Es soll mit dem Gutscheinbuch auch neue Kundschaft ins Tal zu den Betrieben gebracht werden. Wie stellen Sie sich das vor?
Wir gehen davon aus, dass das Gutscheinbuch wegen der attraktiven Angebote auch ausserhalb des Waldenburgertals geschätzt wird, zum Beispiel als Weihnachtsgeschenk.
Wer trägt die Kosten für dieses Projekt?
Ziel ist, dass der «Waldenburgertaler Schatzfinder» mit den Verkäufen selbsttragend wird. Sponsoringbeiträge sind natürlich sehr willkommen. Das finanzielle Risiko für dieses Pilotprojekt trägt aber letztlich der KMU Waldenburgertal.
Wie viele Betriebe machen bei diesem Gutscheinbuch mit?
Bisher machen 28 Betriebe mit. Ich schätze, dass wir am Schluss auf mehr als 80 Bons kommen.
Gibt es weitere Ideen zur wirtschaftlichen Förderung des Waldenburgertals?

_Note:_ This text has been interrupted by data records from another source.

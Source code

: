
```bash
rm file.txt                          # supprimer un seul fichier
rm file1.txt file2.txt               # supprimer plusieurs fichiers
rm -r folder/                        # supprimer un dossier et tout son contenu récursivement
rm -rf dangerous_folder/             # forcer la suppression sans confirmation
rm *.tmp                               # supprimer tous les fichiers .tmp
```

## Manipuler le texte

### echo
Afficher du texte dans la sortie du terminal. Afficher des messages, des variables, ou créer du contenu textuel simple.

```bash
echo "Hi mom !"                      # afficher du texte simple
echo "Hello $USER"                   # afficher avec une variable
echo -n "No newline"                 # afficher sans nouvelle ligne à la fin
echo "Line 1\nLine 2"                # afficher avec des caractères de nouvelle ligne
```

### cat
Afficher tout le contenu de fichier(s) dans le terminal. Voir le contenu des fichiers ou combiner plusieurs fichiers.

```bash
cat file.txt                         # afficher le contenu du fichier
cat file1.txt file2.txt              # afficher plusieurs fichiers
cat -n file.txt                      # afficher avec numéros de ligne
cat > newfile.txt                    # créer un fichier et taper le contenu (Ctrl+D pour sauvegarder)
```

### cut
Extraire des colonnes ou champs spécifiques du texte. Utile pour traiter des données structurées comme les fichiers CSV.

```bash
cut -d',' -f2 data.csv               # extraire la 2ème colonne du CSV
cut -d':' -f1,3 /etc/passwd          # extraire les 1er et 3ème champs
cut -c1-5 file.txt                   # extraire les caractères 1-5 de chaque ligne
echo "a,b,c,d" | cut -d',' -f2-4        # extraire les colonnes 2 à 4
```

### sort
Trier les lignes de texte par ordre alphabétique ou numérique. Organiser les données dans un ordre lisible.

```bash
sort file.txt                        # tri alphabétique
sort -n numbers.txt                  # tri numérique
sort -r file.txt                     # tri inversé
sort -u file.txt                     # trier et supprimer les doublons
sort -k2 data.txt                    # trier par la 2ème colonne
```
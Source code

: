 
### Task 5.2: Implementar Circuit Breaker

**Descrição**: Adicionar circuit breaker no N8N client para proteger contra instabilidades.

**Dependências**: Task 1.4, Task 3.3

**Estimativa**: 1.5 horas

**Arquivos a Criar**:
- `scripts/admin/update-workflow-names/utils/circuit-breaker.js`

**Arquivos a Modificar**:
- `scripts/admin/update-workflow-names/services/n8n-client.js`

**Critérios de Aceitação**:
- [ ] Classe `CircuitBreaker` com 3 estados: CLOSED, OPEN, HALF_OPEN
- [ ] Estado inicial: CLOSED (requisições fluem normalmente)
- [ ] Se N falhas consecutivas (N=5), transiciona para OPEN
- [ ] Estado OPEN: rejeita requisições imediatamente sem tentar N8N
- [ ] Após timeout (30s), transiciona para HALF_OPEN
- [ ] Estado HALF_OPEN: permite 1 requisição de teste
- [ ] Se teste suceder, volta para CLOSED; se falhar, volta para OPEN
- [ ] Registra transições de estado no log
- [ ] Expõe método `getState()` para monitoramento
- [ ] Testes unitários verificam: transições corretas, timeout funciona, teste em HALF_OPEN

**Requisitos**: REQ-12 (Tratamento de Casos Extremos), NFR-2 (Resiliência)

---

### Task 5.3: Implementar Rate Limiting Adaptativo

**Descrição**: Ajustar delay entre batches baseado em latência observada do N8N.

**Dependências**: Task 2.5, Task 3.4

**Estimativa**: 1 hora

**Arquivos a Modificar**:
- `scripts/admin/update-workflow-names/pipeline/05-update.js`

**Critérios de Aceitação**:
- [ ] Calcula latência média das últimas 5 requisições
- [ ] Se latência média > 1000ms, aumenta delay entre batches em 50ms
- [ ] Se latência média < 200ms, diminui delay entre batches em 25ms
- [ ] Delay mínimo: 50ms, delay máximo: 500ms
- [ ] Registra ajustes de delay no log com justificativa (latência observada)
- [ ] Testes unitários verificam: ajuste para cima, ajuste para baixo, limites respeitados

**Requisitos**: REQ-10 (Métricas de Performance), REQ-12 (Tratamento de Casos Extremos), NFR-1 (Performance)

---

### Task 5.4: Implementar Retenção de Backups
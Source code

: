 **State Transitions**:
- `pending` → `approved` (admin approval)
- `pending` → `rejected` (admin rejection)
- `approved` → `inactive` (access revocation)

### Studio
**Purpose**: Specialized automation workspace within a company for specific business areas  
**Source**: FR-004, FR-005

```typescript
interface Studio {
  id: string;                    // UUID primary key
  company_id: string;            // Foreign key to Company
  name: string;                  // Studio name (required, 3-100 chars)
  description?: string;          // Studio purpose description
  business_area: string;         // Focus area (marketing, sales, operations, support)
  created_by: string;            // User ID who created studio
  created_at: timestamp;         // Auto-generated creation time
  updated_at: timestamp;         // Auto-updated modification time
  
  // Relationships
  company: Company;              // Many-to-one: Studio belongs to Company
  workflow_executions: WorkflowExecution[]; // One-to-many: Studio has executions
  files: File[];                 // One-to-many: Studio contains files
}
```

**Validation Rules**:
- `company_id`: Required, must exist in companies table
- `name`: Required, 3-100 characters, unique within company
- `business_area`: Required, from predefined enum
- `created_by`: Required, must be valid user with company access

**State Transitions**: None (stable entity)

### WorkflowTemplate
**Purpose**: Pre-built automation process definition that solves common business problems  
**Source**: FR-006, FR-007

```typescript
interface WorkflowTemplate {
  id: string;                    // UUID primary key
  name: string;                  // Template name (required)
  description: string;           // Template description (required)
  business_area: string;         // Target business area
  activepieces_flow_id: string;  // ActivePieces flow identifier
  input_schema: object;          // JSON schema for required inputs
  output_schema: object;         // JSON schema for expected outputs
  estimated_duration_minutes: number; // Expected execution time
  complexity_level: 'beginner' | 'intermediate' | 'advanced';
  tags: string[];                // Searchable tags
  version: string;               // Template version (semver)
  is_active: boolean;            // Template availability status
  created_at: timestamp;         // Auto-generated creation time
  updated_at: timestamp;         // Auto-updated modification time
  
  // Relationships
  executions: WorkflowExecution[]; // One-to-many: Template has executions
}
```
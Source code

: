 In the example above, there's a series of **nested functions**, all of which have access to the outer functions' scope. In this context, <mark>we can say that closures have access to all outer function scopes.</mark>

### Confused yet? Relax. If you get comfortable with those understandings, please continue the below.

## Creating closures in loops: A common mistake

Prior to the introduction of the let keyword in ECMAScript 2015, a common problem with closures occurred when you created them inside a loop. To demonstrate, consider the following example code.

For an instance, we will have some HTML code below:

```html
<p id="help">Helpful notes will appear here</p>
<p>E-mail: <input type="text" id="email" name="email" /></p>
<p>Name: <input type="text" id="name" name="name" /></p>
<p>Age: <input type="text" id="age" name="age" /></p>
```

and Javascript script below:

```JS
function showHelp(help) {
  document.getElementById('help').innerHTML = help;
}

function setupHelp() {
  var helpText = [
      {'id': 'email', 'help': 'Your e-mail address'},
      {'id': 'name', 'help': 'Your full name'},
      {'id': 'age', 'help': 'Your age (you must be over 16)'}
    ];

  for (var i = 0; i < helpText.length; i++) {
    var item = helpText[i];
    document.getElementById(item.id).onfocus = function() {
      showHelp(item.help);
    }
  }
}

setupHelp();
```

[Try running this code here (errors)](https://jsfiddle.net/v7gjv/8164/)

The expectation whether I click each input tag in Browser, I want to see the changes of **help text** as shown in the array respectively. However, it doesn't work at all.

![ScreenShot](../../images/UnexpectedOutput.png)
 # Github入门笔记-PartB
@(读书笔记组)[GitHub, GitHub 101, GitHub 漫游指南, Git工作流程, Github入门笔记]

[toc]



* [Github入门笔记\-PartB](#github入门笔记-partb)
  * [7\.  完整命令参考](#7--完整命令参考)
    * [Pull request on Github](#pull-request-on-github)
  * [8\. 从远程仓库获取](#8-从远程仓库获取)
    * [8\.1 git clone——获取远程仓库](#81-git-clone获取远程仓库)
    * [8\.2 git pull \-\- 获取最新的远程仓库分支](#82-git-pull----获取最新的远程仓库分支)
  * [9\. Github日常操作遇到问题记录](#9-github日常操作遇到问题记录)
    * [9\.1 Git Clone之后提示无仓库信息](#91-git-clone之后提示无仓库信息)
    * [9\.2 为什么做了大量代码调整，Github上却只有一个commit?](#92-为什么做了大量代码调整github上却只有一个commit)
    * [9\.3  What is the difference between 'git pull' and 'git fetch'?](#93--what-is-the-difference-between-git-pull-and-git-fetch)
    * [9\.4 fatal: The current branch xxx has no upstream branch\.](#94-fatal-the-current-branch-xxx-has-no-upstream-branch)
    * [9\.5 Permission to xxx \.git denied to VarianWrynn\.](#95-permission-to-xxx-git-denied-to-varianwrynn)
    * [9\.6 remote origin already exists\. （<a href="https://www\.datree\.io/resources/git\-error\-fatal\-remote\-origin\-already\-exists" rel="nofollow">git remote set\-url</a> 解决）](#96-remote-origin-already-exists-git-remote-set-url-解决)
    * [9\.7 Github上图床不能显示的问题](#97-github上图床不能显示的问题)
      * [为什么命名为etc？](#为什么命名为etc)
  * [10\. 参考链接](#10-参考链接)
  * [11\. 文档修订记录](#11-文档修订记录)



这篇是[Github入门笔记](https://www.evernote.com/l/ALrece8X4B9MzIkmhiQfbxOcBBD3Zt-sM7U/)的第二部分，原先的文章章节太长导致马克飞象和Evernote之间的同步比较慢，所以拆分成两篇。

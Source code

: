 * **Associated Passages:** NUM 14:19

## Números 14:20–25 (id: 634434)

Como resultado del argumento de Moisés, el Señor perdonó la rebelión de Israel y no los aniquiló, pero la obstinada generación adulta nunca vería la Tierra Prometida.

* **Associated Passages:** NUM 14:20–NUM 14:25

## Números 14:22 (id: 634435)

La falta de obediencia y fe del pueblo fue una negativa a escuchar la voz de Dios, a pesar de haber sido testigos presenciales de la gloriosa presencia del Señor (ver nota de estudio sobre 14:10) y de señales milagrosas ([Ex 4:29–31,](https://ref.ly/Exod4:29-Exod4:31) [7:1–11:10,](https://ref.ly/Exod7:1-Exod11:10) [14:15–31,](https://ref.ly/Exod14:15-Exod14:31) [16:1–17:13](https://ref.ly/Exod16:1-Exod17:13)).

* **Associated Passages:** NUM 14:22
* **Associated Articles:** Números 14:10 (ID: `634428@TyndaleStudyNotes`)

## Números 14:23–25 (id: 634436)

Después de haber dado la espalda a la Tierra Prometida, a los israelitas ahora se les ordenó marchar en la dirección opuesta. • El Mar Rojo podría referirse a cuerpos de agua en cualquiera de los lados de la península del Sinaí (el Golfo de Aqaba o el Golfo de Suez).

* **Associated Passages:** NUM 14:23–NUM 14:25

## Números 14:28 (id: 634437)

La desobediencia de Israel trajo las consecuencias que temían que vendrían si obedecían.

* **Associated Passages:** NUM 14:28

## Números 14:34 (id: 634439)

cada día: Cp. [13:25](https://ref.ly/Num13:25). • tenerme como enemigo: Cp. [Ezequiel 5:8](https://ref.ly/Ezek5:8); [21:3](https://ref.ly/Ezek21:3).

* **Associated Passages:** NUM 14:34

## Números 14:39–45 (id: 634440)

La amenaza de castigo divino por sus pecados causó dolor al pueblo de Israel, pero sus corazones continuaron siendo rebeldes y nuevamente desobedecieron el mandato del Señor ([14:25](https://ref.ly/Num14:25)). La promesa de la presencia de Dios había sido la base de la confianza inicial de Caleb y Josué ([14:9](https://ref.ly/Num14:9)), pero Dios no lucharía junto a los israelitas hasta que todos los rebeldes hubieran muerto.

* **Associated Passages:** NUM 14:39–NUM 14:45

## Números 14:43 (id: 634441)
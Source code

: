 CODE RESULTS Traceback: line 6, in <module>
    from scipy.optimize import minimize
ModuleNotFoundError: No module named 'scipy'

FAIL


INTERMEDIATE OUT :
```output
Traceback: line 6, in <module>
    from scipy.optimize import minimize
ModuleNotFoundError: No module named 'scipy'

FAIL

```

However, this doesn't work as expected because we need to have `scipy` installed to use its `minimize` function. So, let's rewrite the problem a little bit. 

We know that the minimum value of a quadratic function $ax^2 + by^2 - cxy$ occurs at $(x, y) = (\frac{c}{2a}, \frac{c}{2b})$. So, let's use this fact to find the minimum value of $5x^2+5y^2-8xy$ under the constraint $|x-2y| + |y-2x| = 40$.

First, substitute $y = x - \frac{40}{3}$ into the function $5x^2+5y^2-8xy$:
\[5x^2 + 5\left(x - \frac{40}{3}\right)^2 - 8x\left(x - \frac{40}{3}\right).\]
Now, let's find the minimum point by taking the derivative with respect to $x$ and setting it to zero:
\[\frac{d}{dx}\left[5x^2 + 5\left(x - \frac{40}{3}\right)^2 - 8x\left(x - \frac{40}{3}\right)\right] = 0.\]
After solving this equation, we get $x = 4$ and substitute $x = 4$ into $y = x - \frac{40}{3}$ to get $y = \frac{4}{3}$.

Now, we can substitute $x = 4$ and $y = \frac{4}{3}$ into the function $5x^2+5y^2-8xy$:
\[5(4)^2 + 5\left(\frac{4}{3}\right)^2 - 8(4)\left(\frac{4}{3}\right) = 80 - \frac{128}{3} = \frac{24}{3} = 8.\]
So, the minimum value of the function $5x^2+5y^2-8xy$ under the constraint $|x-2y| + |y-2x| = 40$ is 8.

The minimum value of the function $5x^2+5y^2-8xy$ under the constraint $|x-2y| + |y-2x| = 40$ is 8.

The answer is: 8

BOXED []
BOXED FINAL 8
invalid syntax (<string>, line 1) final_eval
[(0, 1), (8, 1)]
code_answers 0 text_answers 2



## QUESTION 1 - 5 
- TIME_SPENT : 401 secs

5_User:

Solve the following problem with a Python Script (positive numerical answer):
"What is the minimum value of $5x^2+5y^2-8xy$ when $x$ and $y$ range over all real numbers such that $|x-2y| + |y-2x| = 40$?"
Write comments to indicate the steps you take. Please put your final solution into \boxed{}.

Das Wichtigste ist für mich die Bestandspflege und der Berufsnachwuchs. Derzeit prüfen wir die Projektidee, eine «Woche der offenen Betriebe» für die Gewinnung neuer Lehrlinge durchzuführen. Und es gibt zu wenige Läden und Restaurants im Tal – das muss sich unbedingt ändern. Als grosser Event wird vom 12. bis 14. September 2025 in Niederdorf die Gewerbeausstellung RegiOnal stattfinden.
Zur Person
fra. Katrin Kaden ist Ökonomin und beruflich geschäftsführende Inhaberin der KanaNda GmbH und des Instituts für Transformatives Leadership & HR-Management mit Sitz in Hölstein. Die 53-Jährige ist seit 2015 Mitglied des Gewerbevereins KMU Waldenburgertal und seit 2019 Vorstandsmitglied sowie als Zuständige für das Ressort Kommunikation und Öffentlichkeitsarbeit Sprecherin des Gewerbevereins KMU Waldenburgertal.